[Extracted data entries]
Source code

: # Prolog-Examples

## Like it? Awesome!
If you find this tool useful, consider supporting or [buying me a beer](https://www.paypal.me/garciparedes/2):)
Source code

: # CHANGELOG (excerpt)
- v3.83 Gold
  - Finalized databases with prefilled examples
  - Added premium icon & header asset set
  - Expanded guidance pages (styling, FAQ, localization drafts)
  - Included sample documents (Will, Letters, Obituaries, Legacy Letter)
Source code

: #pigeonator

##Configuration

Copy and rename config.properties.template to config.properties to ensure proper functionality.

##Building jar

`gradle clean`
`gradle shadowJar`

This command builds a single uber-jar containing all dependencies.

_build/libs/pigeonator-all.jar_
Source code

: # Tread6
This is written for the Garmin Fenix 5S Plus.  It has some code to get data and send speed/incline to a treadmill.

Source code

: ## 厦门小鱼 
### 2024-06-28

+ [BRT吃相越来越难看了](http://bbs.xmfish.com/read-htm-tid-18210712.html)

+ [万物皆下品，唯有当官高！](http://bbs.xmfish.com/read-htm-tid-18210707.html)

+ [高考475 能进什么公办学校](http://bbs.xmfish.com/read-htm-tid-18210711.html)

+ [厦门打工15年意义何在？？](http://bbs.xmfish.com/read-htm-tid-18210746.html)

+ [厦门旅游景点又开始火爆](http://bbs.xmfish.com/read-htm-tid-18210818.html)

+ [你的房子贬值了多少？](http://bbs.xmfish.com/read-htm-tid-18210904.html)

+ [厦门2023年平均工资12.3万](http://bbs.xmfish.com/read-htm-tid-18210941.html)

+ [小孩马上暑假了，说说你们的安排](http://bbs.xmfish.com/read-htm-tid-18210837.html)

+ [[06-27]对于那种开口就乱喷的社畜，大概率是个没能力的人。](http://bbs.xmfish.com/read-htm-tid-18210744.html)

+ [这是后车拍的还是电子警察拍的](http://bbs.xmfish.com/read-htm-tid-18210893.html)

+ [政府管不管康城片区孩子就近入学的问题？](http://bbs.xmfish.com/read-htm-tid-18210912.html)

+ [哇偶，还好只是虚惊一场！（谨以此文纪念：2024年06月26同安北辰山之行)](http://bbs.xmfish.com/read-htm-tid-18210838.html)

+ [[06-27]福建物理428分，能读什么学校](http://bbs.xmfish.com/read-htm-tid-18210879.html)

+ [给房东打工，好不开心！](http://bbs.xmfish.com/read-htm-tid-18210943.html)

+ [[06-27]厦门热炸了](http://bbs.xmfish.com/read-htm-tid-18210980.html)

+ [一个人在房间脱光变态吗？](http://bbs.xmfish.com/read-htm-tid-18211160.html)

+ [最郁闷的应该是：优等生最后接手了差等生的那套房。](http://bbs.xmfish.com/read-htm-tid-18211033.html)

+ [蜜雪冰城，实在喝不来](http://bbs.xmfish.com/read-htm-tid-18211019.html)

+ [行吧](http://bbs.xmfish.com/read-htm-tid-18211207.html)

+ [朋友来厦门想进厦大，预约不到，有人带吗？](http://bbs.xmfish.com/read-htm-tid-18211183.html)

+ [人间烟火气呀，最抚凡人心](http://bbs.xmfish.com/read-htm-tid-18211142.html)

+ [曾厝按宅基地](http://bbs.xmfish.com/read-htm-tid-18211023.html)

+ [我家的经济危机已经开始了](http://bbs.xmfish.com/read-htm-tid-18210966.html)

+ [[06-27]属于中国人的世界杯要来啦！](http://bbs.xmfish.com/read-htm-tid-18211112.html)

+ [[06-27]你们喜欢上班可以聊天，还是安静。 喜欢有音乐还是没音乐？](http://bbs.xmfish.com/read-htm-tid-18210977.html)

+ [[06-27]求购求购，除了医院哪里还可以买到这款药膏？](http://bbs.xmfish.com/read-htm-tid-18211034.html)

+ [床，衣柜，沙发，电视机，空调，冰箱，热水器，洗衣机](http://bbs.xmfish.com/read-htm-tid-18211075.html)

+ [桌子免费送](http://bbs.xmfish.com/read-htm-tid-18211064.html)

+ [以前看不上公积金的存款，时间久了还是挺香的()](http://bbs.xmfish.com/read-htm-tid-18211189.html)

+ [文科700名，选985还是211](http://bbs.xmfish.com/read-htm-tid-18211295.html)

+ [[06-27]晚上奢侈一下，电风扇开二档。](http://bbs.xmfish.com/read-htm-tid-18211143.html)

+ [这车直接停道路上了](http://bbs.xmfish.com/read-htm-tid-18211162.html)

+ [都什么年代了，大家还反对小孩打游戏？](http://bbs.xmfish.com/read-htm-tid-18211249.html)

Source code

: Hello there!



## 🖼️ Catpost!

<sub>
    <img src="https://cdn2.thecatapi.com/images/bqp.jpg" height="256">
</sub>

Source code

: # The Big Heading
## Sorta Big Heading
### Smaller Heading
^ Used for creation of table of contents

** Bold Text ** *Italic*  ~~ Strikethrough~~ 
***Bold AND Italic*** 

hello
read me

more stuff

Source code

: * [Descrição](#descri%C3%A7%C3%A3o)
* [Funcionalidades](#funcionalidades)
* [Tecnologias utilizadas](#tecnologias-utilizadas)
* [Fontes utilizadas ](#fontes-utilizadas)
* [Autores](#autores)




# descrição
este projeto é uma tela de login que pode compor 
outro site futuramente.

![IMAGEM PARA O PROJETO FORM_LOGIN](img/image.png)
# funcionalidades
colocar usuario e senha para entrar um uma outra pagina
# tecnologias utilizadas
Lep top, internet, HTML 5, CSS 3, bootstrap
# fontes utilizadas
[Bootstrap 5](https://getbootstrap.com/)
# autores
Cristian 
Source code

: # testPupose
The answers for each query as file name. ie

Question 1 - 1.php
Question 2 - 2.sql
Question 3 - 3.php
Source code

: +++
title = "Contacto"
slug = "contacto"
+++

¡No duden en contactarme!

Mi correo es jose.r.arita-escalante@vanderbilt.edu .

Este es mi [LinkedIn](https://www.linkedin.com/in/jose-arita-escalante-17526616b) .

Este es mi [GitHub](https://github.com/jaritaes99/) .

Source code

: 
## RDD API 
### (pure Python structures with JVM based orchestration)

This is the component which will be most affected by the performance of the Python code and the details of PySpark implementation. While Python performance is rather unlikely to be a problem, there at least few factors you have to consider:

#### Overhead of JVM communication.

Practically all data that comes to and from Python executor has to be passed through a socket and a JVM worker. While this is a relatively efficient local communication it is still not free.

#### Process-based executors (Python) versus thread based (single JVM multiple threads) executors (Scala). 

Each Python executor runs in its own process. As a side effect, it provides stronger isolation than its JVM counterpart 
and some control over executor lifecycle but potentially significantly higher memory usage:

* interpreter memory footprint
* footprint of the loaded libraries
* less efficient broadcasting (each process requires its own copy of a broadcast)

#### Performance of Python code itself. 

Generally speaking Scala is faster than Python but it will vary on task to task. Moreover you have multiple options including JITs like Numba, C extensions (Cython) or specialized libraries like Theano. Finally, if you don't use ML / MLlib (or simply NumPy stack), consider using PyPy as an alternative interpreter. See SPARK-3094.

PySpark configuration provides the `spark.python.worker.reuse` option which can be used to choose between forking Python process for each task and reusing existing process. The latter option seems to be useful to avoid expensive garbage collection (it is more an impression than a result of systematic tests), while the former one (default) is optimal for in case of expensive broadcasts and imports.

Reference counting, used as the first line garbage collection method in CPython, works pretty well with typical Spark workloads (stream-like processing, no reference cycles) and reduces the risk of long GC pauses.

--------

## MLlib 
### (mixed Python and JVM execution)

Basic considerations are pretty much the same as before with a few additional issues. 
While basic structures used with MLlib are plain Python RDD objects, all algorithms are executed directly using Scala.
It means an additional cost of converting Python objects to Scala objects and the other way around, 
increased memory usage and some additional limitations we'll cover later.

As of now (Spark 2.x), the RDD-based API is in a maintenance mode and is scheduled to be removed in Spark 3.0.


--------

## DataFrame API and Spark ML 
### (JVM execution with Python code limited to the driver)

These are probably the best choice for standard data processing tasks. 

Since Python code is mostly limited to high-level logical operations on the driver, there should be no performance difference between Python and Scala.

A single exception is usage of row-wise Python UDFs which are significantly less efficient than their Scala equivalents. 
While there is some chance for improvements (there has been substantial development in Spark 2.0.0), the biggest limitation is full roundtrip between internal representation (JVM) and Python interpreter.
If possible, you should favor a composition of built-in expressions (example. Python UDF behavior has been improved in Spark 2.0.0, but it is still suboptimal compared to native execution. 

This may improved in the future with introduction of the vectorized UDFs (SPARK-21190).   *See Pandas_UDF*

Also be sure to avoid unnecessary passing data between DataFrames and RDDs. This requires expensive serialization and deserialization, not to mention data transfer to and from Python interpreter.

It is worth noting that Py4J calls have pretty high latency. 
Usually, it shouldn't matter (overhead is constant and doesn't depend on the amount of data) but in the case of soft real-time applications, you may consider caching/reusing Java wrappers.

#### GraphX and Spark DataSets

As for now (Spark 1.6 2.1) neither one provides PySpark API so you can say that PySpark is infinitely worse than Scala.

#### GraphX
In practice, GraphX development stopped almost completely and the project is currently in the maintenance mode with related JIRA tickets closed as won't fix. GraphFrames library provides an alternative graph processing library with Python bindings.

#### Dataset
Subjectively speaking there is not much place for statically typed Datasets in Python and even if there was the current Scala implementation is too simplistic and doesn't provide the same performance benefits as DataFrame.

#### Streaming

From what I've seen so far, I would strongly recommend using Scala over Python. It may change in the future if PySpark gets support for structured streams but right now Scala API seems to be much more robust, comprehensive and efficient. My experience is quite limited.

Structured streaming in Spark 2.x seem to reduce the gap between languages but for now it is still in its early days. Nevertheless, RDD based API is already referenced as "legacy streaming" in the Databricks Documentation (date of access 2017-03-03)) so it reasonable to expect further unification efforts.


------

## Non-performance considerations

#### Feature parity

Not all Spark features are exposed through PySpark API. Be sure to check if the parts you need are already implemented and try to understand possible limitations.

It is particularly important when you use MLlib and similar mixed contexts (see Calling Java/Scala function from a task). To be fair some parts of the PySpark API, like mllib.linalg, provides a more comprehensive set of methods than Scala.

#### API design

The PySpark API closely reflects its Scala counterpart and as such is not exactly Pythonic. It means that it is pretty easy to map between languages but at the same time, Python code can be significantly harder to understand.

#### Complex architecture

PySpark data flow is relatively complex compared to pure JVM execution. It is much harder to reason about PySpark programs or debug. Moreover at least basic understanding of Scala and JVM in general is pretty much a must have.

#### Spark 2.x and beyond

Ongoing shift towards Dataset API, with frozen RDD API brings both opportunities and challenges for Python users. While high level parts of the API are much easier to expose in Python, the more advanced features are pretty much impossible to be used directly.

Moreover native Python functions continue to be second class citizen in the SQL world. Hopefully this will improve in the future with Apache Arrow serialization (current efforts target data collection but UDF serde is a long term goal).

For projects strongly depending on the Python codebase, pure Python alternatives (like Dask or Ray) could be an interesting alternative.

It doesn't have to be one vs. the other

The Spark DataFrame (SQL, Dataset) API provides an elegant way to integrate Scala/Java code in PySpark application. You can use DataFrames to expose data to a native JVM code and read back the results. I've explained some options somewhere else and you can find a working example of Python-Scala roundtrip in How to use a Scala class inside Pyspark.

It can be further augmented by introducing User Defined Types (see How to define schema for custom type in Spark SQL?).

### Action item
Find each line above with the string "have", then report how many there are. Write only the number.

### Written reply
5